The 9/11 Commission claims that “we found no evidence”
By Kevin Ryan
When Underwriters Laboratories fired me for challenging the World Trade Center (WTC) report that it helped create with the National Institute of Standards and Technology (NIST), it said “there is no evidence” that any firm performed the required fire resistance testing of the materials used to build the Twin Towers. Of course, that was a lie.
With this experience in mind, I checked to see how many times the 9/11 Commission Report used the phrase “no evidence,” and noted in particular the times the Commission claimed to have “found no evidence” or that “no evidence was uncovered.” I discovered that the phrase “no evidence” appears an amazing 63 times. An example is the dubious statement — “There is no evidence to indicate that the FAA recognized Flight 77 as a hijacking until it crashed into the Pentagon (p 455).”

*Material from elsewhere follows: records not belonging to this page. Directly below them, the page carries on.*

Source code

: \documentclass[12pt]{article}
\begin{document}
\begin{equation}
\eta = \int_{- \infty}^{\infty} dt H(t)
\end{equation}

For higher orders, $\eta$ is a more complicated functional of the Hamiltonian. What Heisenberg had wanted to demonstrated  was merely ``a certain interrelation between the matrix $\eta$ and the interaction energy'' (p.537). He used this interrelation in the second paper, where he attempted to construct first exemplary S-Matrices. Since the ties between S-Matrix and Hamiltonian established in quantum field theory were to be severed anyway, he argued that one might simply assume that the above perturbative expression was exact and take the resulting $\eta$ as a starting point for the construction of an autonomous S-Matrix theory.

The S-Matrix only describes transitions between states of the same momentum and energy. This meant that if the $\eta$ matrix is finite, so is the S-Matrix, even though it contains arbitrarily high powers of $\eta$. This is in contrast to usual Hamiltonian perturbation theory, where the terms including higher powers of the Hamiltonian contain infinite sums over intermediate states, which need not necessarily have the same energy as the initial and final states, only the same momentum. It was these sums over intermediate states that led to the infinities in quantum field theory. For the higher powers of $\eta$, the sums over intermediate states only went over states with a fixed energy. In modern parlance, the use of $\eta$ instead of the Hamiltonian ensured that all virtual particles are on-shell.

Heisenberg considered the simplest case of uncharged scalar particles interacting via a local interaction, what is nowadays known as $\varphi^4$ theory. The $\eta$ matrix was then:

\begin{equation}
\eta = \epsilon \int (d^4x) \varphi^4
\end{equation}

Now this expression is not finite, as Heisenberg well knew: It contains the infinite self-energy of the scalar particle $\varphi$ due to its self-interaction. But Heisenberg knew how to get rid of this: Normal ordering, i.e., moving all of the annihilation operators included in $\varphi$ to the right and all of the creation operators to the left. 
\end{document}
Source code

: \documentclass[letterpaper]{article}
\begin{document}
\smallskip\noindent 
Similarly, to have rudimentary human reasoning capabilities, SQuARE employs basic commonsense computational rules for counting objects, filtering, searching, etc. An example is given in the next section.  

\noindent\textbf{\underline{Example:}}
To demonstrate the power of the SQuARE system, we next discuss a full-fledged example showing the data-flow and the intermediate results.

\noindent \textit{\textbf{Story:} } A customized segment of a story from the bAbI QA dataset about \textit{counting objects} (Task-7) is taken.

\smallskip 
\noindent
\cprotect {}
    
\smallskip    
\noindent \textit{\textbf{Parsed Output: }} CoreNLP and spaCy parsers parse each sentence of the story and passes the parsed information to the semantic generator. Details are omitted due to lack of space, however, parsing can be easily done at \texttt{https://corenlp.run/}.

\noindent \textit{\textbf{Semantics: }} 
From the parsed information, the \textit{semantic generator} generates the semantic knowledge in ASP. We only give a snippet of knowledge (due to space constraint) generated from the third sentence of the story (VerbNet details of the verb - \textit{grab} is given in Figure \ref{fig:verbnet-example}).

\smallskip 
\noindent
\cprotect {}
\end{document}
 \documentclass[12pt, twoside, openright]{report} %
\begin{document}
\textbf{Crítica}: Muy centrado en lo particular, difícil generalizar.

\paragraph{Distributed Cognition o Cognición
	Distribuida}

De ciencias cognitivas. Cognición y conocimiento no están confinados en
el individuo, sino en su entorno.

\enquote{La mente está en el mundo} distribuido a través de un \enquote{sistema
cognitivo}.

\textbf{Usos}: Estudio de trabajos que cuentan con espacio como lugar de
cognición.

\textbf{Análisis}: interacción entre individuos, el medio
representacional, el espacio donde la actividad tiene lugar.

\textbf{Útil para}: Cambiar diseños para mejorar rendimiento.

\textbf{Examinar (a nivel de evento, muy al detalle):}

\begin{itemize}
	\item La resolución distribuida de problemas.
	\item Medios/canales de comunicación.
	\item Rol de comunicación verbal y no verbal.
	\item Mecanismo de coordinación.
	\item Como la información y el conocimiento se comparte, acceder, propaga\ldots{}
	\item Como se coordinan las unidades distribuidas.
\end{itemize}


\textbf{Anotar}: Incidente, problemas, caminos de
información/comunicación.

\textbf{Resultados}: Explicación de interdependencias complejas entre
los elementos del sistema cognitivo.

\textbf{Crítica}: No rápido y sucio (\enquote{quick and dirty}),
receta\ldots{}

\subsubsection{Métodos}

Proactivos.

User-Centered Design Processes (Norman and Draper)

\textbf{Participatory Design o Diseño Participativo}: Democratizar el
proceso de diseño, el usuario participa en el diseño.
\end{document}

Of these 63 instances, some variation of “we found no evidence” appears three dozen times. This seems to be an unusually high number of disclaimers begging ignorance, given that the Commission claims to have done “exacting research” in the production of a report that was the “fullest possible accounting of the events of September 11, 2001.”
The number of times these “no evidence” disclaimers appear in the report is doubly amazing considering how infrequently some of the most critical witnesses and evidence are referenced. For example, the FAA’s national operations manager, Benedict Sliney, who was coordinating the FAA’s response that day, appears only once in the narrative (and twice in the notes). And the FAA’s hijack coordinator, Michael Canavan, appears only twice in the narrative, with neither of those citations having anything to do with Canavan’s assigned role as the key link between the military and the FAA, a role whose failure the Commission says caused the attacks to succeed. Similarly, the testimony of FBI translator Sibel Edmonds, who says Bin Laden worked with the U.S. government up until the day of the attacks, is mentioned only once in the notes. William Rodriguez, the WTC janitor who has publicly testified to basement level explosions, is not mentioned at all despite having given testimony to the Commission.